Farm Loan Losses Top $1 Billion Lawmaker Advocates Using Private Collectors To Cut Loss
A federal agency wrote off $1.1 billion in government loans to farmers last year, prompting calls from at least one senator to turn the program over to private collectors.
But losses in Washington and Idaho declined, meaning officials in those states are doing a better job issuing farm loans and collecting from deadbeat borrowers.
In a report to Congress Monday, the General Accounting Office said losses nationwide were 6.5 percent of the $16.9 billion loan portfolio the department had with farmers for the 12-month period ended Sept. 30, 1996.
Most of the losses stemmed from the direct loan program, which assists the riskiest borrowers. These farmers must be turned down by commercial lenders before they can apply for a loan from the USDA, known as the “lender of last resort.”
Government losses came as the USDA either stretched out repayment terms or forgave debts under the direct and guaranteed loans programs covering 3,939 farm borrowers, the GAO said.
“It’s wrong to tell the American people the USDA is going to write off bad loans without making an aggressive collection attempt,” said Sen.
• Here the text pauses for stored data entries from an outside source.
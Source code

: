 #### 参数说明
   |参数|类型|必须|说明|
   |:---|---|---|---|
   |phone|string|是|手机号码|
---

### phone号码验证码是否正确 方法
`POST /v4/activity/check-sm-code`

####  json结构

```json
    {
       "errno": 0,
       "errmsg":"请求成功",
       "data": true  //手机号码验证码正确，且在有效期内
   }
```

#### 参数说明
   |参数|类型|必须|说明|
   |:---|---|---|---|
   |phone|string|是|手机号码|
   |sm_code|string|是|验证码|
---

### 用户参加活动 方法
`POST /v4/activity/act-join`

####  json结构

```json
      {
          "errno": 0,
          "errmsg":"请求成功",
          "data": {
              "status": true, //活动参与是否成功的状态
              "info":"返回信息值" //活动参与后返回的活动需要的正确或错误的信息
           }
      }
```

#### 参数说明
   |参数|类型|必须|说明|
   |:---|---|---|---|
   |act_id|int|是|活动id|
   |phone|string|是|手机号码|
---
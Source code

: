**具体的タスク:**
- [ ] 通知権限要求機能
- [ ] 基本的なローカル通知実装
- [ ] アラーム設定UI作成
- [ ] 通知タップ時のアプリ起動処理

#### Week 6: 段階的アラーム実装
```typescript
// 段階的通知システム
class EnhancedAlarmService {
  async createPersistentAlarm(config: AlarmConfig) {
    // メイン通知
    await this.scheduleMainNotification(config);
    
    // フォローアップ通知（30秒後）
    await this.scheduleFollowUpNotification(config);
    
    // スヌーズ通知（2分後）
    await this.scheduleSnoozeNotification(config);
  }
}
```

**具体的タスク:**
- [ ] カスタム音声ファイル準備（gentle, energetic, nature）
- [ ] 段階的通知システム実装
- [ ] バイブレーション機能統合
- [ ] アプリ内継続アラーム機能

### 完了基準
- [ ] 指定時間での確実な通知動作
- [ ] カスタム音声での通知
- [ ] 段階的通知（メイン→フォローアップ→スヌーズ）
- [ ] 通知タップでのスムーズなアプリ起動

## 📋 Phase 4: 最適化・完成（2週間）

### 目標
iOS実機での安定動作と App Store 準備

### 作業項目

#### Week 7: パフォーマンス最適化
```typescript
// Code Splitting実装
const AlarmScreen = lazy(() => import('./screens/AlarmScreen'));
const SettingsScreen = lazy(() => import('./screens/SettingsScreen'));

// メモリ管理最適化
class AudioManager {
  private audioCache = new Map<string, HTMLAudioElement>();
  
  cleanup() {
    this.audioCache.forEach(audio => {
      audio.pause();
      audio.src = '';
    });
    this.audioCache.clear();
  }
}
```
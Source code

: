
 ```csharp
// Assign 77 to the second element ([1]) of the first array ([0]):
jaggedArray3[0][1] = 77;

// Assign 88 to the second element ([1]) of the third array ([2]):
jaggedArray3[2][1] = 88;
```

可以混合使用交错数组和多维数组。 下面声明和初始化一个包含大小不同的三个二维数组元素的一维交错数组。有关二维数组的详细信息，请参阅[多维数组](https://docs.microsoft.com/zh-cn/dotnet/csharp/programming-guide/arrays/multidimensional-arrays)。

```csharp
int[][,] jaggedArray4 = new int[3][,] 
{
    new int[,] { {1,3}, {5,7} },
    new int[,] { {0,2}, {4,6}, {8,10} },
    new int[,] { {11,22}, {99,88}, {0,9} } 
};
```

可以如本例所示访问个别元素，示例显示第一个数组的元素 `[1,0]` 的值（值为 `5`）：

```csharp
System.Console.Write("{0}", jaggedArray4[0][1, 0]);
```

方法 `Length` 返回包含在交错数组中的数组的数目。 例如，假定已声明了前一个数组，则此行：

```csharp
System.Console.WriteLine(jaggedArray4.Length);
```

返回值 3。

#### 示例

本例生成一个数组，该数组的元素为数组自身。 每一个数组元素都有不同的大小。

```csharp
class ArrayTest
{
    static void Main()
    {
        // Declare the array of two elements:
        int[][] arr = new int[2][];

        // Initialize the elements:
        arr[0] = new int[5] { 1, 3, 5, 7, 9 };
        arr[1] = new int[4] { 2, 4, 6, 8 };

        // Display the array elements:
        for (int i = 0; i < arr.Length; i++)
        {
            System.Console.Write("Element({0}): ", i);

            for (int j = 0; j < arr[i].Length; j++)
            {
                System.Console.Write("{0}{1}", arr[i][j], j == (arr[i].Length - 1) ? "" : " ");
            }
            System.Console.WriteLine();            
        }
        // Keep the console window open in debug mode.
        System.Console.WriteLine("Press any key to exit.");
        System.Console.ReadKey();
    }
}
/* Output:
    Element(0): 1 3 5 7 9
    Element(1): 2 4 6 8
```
Richard Lugar, R-Ind., a critic of USDA lending programs.
Lugar has urged Agriculture Secretary Dan Glickman to consider turning the loan portfolio over to private collection agencies, who would share in a percentage of the recovery.
USDA officials hailed the report as evidence that collections are improving. The report said 34 percent, or $3.6 billion of the $10.5 billion in outstanding direct loans, were delinquent, meaning payments were past due. That was down from 40 percent in 1995.
In the direct loan program, officials in Idaho wrote off $29 million in uncollected direct and guaranteed loans to 81 borrowers. Outstanding loans totaled $192.4 million to 2,012 borrowers.
In Washington, officials wrote off $6.7 million to 25 delinquent borrowers. Outstanding loans in the state totaled $132.4 million to 1,009 borrowers.
The number of delinquent direct loans during the year decreased by 12 percent in Idaho, the GAO said, and 10 percent in Washington.
However, there are still hundreds of delinquent borrowers struggling to repay loans.
In Washington, 185 borrowers were delinquent on Sept. 30, owing $44.4 million, or 31 percent of the total direct loans outstanding. In Idaho, 371 borrowers owed $55.7 million, or 29 percent of the total loans.
GAO said about half the nation’s write off came from farmborrowers in four states: California, Louisiana, Mississippi and Texas.